The idea of using electricity to fire a projectile (i.e. an electric gun) has been around since, uh, electricity. Back around Christmas ’07, IEEE Spectrum writer Paul Wallich had a look at an article on the challenge and had a go at building one out of bits. The project didn’t end badly, but it didn’t end well either. “A real weapon would be discharging hundreds or even thousands of amperes at hundreds of volts (albeit for only milliseconds at a time) with corresponding stress on capacitors, coils, and switches,” Wallich opined with characteristic directness. “That’s fine for a small electric power substation but not much fun to carry over your shoulder.” And now, from Mother Russia, we hear news that Ufa schoolboy is cracking nut. Pravda?

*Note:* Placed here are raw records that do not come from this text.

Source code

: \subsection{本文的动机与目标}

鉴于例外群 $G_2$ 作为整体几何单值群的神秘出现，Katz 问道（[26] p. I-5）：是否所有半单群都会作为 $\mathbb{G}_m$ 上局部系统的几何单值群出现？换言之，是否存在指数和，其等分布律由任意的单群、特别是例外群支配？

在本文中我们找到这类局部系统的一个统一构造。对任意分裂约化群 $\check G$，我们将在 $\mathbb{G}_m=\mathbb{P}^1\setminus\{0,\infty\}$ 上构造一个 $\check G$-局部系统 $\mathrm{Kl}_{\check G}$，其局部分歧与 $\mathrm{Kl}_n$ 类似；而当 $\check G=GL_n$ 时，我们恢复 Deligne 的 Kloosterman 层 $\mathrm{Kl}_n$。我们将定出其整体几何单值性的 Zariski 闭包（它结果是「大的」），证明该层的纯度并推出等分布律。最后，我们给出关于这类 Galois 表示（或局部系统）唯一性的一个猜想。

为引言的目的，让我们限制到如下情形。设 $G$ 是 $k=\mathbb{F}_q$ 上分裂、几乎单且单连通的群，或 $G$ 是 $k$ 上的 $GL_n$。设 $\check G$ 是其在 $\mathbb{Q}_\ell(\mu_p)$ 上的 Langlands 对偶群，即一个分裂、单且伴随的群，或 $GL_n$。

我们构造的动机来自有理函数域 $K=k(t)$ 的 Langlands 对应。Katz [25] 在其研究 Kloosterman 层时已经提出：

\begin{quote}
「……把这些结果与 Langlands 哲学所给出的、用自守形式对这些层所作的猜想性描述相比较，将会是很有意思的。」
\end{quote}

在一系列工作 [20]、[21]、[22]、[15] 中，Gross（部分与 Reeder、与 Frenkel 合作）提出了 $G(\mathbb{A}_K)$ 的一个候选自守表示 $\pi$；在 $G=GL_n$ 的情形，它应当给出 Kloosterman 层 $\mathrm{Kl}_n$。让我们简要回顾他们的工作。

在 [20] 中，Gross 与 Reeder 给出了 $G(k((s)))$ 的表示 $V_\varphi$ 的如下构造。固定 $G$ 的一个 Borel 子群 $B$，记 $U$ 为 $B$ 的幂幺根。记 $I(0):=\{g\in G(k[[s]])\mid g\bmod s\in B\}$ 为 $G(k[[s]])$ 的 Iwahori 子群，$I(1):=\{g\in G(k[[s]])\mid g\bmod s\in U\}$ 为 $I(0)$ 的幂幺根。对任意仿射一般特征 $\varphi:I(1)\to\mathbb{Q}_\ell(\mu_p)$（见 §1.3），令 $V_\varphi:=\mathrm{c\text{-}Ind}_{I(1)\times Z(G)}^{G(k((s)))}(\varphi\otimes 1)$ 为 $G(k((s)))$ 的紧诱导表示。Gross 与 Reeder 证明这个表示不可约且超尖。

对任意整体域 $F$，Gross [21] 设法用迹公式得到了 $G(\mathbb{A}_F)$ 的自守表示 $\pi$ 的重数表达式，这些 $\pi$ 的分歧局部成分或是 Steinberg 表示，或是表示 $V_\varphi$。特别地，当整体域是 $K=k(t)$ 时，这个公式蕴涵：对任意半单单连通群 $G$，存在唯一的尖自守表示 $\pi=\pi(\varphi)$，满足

Maxim Kotelnikov, an eighth-grader, designed his weapon after he had seen a TV program about the use of similar rifles in the USA and Korea. It took the boy a year to design the new weapon. He used his friend’s broken game rifle as the basis. The rifle weighs nearly six kilos; it fires special cartridges that need to be magnetized in advance. Russia’s Defense Ministry showed interest in the new weapon and asked the boy’s permission to test his rifle.

Reading between the lines, Max’s mother may be relieved that Russia’s armed forces are taking it from here. To wit: “All further tests of Maxim’s weapon will be conducted under the guidance of ministerial scientists,” the newspaper tells us, ominously enough.

The boy will assemble three other rifles in St. Petersburg during one month. If the tests are successful, it is not ruled out that the electromagnetic sniper rifle will be launched into serial production for the needs of the Russian armed forces.

And if test are unsuccessful. boy is getting spanked by KGB. Allegedly.